Private storage of one's own cord blood is unlawful in Italy and France, and it is discouraged in some other European states.[1][2][3] the American Academy of Pediatrics states that private cord blood banking is generally not recommended unless there is a family history of specific genetic diseases.[33]
The American Society for Blood and Marrow Transplantation[37] states that public donation of cord blood is encouraged where possible, the probability of using one's own cord blood is very small, and therefore storage of cord blood for personal use is not recommended, and family member banking (collecting and storing cord blood for a family member) is recommended when there is a sibling with a disease that may be treated successfully with allogeneic transplant.
Using one's own cord blood cells might not be wise or effective, especially in cases of childhood cancers and leukemia.[38] Children who develop an immunological disorder often are unable to use their own cord blood for transplant because the blood also contains the same genetic defect. Nearly all of the transplants using privately banked cord blood have gone to relatives with pre-existing conditions, not to the donors.[33]
Additional issues include the possible contamination of the cord blood unit with the same cancer diagnosed later in life; for example, abnormal cells have been detected in filters containing newborn blood of children who were not diagnosed with acute leukemia until the age of 2 to 6 years. The high relapse rates after autologous or syngeneic tranplant and the benefit of a graft-vs.-leukemia effect of an allogeneic transplant suggest that autologous cord blood would not be the ideal source of stem cells for patients with leukemia needing a transplant.[39]
Most cord blood samples - up to 75% - may be too small to be used for transplantation because they don't contain enough stem cells.[33] While a private bank will store a sample, the sample may be too small to be usable, even by a child. Larger numbers of blood cells are required for adults because of their typically larger body mass.
As of 2007, contracts of the largest cord blood banks do not explicitly state that the cord blood belongs to the donors and child with all the rights and privileges one would reasonably expect from ownership. The ambiguity leaves open future uses not approved by the donors and child. Some contracts fail to spell out the rights of the donors requesting termination of storage: e.g. the right to request and verify destruction of the samples (as when a period of likely need has passed, or their minds have changed).

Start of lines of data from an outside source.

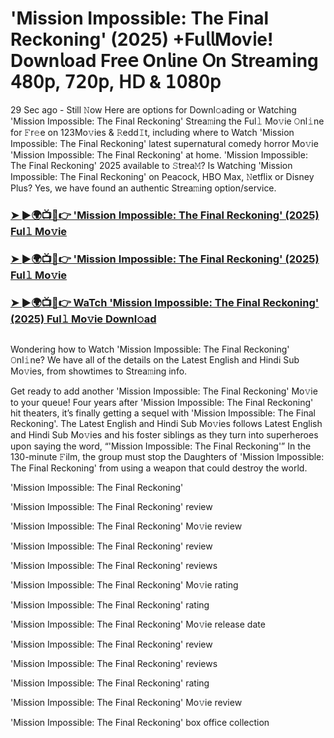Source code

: #  'Mission Impossible: The Final Reckoning' (2025) +Fu𝗅𝗅Mov𝗂e! Down𝗅oad Fre𝖾 On𝗅ine 𝖮n 𝖲tream𝗂ng 𝟦𝟪𝟢𝗉, 𝟩𝟤𝟢𝗉, 𝖧𝖣 & 𝟣𝟢𝟪𝟢𝗉
29 Sec ago - Still 𝙽ow Here are options for Downl𝚘ading or Watching 'Mission Impossible: The Final Reckoning' Strea𝚖ing the Ful𝚕 Mo𝚟ie 𝙾nl𝚒ne for 𝙵r𝚎e on 123Mo𝚟ies & 𝚁edd𝙸t, including where to Watch 'Mission Impossible: The Final Reckoning' latest supernatural comedy horror Mo𝚟ie 'Mission Impossible: The Final Reckoning' at home. 'Mission Impossible: The Final Reckoning' 2025 available to 𝚂trea𝙼? Is Watching 'Mission Impossible: The Final Reckoning' on Peacock, HBO Max, 𝙽etflix or Disney Plus? Yes, we have found an authentic Strea𝚖ing option/service.
<h3><a href="https://t.co/8e1QKZPP31">➤ ►🌍📺📱👉 'Mission Impossible: The Final Reckoning' (2025) Ful𝚕 Mo𝚟ie</a></h3>
<h3><a href="https://t.co/8e1QKZPP31">➤ ►🌍📺📱👉 'Mission Impossible: The Final Reckoning' (2025) Ful𝚕 Mo𝚟ie</a></h3>
<h3><a href="https://t.co/8e1QKZPP31">➤ ►🌍📺📱👉 WaTch 'Mission Impossible: The Final Reckoning' (2025) Ful𝚕 Mo𝚟ie Downl𝚘ad</a></h3>
<a href="https://t.co/8e1QKZPP31" rel="nofollow"><img src="https://media.themoviedb.org/t/p/w220_and_h330_face/z53D72EAOxGRqdr7KXXWp9dJiDe.jpg" alt="" style="max-width: 100%;"></a></p>

Wondering how to Watch 'Mission Impossible: The Final Reckoning' 𝙾nl𝚒ne? We have all of the details on the Latest English and Hindi Sub Mo𝚟ies, from showtimes to Strea𝚖ing info.

Get ready to add another 'Mission Impossible: The Final Reckoning' Mo𝚟ie to your queue! Four years after 'Mission Impossible: The Final Reckoning' hit theaters, it’s finally getting a sequel with 'Mission Impossible: The Final Reckoning'. The Latest English and Hindi Sub Mo𝚟ies follows Latest English and Hindi Sub Mo𝚟ies and his foster siblings as they turn into superheroes upon saying the word, “'Mission Impossible: The Final Reckoning'” In the 130-minute 𝙵ilm, the group must stop the Daughters of 'Mission Impossible: The Final Reckoning' from using a weapon that could destroy the world.

'Mission Impossible: The Final Reckoning'

'Mission Impossible: The Final Reckoning' review

'Mission Impossible: The Final Reckoning' Mo𝚟ie review

'Mission Impossible: The Final Reckoning' review

'Mission Impossible: The Final Reckoning' reviews

'Mission Impossible: The Final Reckoning' Mo𝚟ie rating

'Mission Impossible: The Final Reckoning' rating

'Mission Impossible: The Final Reckoning' Mo𝚟ie release date

'Mission Impossible: The Final Reckoning' review

'Mission Impossible: The Final Reckoning' reviews

'Mission Impossible: The Final Reckoning' rating

'Mission Impossible: The Final Reckoning' Mo𝚟ie review

'Mission Impossible: The Final Reckoning' box office collection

Concerns have been raised that the current interest in cord blood could cause a perception that cord blood is 'unused' by the birth process, thus decreasing the amount of blood which is infused into the child as part of the birth process. The pulsation of the cord pushes blood into the child, and it has been recommended that the cord cease pulsation prior to clamping. With the demand for cord blood increasing, there is a possibility that the cord could be clamped prematurely to preserve even more 'extra' cord blood. This action could have detrimental effects on the child's future development.[40]
The American Academy of Pediatricians notes: "if cord clamping is done too soon after birth, the infant may be deprived of a placental blood transfusion, resulting in lower blood volume and increased risk for anemia."[2]
The Journal of the American Academy of Pediatrics published an article in April 2006 recommending that clamping be delayed to reduce anemia and improve neonatal iron storage.[41]
The public in the United States has a general awareness of embryonic stem cells because of the stem cell controversy. However, cord blood stem cells (hematopoietic stem cells) are not embryonic stem cells (pluripotent stem cells).